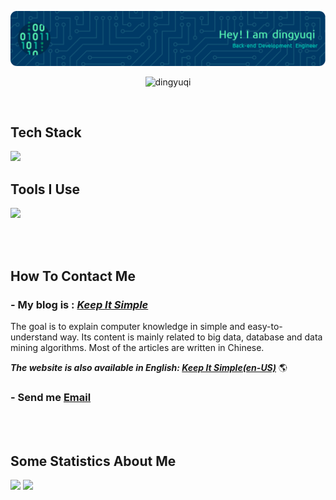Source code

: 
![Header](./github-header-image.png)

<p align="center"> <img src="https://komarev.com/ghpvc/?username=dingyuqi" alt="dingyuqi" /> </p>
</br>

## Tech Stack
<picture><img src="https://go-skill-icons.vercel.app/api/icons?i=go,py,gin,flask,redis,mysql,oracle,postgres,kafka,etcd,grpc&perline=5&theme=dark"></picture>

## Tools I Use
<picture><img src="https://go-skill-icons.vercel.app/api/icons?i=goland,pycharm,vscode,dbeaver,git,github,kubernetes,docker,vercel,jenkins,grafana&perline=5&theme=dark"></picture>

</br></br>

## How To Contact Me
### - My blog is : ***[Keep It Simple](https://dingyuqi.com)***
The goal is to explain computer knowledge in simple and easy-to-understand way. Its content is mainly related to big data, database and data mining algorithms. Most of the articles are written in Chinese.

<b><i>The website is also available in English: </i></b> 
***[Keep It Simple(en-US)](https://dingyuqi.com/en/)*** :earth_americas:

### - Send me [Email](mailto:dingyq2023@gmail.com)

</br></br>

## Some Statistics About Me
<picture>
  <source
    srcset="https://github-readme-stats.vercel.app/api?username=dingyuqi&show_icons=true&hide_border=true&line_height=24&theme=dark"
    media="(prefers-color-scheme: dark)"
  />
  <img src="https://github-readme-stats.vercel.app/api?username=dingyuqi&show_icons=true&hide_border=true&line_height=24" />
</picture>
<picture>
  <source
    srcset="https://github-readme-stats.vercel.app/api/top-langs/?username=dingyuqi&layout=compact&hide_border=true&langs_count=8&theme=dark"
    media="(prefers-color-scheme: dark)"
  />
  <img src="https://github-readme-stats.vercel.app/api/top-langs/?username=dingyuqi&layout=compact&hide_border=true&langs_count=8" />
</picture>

--

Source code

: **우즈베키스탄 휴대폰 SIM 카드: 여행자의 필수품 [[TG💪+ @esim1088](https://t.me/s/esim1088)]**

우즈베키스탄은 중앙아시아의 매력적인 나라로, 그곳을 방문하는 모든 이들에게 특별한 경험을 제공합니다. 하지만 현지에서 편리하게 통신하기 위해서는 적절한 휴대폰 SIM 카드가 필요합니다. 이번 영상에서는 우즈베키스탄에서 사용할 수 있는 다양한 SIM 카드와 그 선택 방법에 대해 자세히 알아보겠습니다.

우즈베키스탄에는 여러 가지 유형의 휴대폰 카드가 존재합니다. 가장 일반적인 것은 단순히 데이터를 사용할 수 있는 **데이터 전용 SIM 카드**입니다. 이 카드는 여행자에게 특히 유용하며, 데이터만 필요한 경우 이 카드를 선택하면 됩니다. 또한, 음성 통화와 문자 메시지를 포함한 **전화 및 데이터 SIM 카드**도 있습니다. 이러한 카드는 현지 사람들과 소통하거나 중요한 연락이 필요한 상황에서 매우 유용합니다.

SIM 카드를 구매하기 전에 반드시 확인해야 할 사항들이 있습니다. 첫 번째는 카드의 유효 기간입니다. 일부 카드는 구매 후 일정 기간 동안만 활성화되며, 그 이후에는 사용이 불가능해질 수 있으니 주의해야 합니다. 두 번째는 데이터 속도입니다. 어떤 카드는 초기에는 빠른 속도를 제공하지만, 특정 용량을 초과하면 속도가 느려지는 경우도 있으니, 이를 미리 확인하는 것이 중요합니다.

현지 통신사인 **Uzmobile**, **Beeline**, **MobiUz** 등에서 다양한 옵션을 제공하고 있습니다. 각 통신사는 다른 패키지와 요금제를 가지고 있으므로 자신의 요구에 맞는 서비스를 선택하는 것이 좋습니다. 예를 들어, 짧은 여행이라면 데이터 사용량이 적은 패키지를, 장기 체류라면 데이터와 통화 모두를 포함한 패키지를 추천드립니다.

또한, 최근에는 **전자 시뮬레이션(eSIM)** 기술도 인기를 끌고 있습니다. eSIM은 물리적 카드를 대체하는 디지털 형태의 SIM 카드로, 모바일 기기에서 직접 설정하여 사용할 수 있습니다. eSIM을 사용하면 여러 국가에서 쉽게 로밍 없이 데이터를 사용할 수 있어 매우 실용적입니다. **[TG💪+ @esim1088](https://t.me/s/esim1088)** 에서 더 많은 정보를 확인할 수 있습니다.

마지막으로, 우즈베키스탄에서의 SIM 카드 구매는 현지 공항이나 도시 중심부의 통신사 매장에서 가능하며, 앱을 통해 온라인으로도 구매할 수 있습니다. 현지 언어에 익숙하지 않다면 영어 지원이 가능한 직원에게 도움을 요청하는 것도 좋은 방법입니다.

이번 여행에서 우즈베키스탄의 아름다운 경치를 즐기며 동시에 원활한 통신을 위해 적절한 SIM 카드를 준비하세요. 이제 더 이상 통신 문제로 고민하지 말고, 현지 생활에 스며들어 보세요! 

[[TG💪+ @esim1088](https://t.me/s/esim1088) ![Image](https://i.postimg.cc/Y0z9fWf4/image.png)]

**Exercise directions:**
Wherever the string "compact" appears in the entries above, list that line.

**Task output:**
    srcset="https://github-readme-stats.vercel.app/api/top-langs/?username=dingyuqi&layout=compact&hide_border=true&langs_count=8&theme=dark"
  <img src="https://github-readme-stats.vercel.app/api/top-langs/?username=dingyuqi&layout=compact&hide_border=true&langs_count=8" />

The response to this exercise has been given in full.